┌──
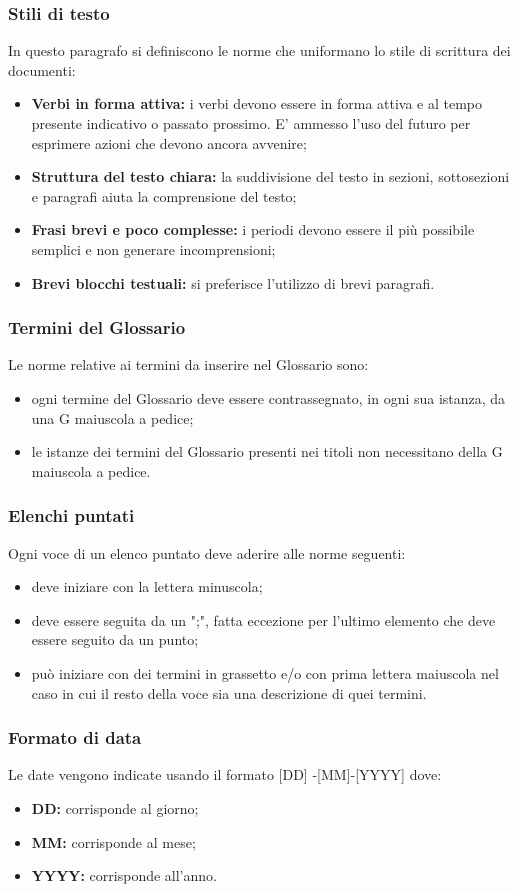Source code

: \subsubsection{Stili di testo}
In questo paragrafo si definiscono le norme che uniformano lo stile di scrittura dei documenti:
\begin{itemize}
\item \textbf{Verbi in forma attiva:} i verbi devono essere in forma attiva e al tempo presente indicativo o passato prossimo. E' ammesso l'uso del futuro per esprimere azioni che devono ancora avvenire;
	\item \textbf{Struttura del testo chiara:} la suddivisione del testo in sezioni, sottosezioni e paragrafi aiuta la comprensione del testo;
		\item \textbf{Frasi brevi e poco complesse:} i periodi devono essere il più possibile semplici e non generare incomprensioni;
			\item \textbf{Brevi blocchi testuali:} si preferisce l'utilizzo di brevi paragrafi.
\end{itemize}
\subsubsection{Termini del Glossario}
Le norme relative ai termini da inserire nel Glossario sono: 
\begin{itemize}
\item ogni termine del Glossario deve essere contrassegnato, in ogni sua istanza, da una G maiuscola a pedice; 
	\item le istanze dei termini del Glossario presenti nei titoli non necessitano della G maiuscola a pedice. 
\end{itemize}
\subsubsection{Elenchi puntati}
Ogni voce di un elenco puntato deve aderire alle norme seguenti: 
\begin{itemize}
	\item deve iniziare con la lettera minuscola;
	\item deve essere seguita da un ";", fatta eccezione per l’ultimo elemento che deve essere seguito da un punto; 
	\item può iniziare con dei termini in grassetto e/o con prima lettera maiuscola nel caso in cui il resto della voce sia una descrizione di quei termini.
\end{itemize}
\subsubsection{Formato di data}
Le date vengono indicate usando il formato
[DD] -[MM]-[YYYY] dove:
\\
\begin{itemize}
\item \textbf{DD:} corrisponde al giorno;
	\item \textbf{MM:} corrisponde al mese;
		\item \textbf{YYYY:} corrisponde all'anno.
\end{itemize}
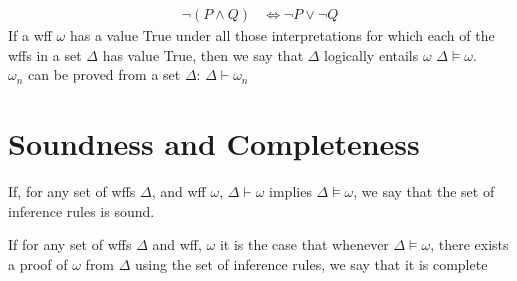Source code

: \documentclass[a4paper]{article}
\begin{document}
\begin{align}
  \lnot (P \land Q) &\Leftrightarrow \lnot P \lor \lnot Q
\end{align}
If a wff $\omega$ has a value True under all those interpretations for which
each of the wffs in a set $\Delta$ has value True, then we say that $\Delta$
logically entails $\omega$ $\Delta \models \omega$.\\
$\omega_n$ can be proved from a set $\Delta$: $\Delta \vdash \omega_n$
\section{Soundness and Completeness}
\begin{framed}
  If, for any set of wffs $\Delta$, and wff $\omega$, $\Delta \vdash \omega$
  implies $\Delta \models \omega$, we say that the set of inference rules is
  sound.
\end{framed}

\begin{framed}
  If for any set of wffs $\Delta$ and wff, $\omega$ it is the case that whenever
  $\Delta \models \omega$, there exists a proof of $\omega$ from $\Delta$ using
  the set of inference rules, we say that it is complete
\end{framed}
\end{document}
└──
• [What the task requires]: The material above holds pictures; leave them out and set down exactly the lines from the line with "Le date vengono indicate usando il formato" to the line with "each of the", both included.

• [Written response]:
Le date vengono indicate usando il formato
[DD] -[MM]-[YYYY] dove:
\\
\begin{itemize}
\item \textbf{DD:} corrisponde al giorno;
	\item \textbf{MM:} corrisponde al mese;
		\item \textbf{YYYY:} corrisponde all'anno.
\end{itemize}
Source code

: \documentclass[a4paper]{article}
\begin{document}
\begin{align}
  \lnot (P \land Q) &\Leftrightarrow \lnot P \lor \lnot Q
\end{align}
If a wff $\omega$ has a value True under all those interpretations for which
each of the wffs in a set $\Delta$ has value True, then we say that $\Delta$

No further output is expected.